__Directions for this task__
Check each line of the records for "エラーを恐れず"; collect those that have it.

__Entries shown__
....................

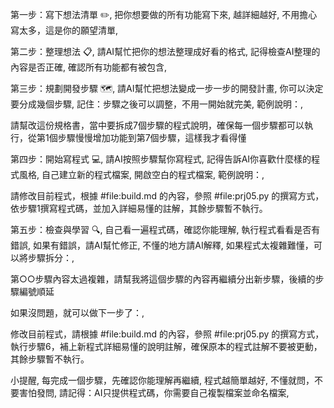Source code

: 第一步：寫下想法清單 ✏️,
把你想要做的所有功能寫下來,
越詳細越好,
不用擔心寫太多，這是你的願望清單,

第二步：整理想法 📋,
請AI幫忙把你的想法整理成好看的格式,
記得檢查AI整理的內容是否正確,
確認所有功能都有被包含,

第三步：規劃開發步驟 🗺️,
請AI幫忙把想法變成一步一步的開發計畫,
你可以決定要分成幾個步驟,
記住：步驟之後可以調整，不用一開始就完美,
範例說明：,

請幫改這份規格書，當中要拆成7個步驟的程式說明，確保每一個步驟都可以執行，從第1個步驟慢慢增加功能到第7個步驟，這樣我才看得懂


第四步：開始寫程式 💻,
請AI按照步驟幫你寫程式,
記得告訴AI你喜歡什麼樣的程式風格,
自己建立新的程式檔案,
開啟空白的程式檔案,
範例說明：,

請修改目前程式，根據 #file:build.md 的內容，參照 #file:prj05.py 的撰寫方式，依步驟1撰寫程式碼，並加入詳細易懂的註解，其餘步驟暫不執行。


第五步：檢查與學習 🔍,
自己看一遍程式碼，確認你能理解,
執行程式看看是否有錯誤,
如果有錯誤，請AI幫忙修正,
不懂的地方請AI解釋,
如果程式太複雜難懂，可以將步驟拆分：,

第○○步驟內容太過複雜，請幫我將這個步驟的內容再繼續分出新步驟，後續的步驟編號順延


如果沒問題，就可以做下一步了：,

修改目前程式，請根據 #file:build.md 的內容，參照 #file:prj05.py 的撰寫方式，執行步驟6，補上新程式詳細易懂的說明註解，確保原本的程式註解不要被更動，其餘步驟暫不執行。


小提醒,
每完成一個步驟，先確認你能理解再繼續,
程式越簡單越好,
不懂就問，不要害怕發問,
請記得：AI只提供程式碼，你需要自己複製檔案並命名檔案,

....................

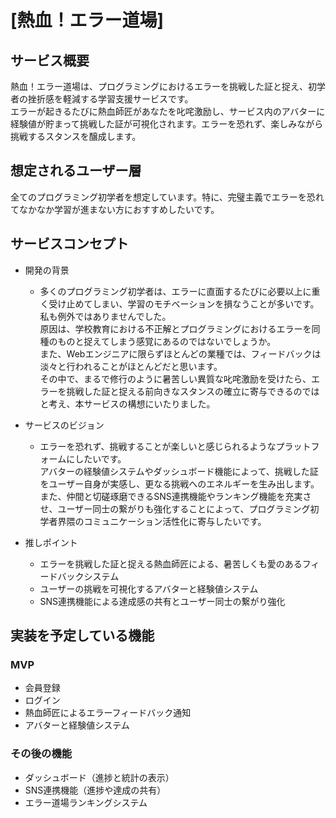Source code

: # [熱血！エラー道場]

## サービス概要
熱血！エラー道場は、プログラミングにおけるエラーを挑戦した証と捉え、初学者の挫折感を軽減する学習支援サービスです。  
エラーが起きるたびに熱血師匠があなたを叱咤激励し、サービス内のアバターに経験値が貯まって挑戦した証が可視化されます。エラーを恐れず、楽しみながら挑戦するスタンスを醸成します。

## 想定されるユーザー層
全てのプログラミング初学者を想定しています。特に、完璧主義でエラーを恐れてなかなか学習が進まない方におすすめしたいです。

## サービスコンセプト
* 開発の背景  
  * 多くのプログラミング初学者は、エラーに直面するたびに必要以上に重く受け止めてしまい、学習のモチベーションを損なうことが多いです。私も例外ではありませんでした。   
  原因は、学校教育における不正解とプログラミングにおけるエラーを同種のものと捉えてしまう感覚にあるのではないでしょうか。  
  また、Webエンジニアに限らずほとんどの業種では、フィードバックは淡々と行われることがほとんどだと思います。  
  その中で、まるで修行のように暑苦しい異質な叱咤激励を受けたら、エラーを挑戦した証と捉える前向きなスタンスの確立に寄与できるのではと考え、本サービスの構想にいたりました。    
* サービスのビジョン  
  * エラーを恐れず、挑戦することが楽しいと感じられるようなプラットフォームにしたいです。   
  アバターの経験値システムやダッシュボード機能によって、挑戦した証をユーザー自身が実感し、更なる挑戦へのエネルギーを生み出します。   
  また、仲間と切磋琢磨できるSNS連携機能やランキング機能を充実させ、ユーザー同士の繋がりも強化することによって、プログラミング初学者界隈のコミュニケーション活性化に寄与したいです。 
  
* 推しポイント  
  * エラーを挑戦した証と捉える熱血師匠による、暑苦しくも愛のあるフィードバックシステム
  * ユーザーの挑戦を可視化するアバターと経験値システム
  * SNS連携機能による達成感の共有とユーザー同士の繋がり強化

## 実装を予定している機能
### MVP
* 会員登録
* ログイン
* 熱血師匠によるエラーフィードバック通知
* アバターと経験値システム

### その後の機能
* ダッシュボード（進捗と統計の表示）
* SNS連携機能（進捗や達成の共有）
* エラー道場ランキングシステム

....................

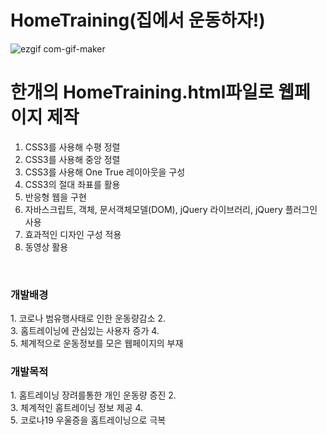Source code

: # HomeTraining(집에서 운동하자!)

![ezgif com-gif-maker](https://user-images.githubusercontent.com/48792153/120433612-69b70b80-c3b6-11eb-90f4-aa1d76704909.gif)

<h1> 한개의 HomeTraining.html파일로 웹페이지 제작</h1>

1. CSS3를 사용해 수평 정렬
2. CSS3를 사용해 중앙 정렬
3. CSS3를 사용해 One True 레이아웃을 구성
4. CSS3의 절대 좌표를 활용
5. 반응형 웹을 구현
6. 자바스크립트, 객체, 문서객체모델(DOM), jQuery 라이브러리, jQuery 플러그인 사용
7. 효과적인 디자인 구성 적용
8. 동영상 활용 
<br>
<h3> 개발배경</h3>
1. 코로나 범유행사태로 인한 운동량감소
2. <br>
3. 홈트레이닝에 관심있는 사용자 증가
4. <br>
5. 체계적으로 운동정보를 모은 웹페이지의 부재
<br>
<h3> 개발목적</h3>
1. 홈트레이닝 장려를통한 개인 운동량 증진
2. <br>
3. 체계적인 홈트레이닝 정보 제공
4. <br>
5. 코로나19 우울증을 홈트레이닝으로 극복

....................

__Response below__
エラーが起きるたびに熱血師匠があなたを叱咤激励し、サービス内のアバターに経験値が貯まって挑戦した証が可視化されます。エラーを恐れず、楽しみながら挑戦するスタンスを醸成します。
  * エラーを恐れず、挑戦することが楽しいと感じられるようなプラットフォームにしたいです。   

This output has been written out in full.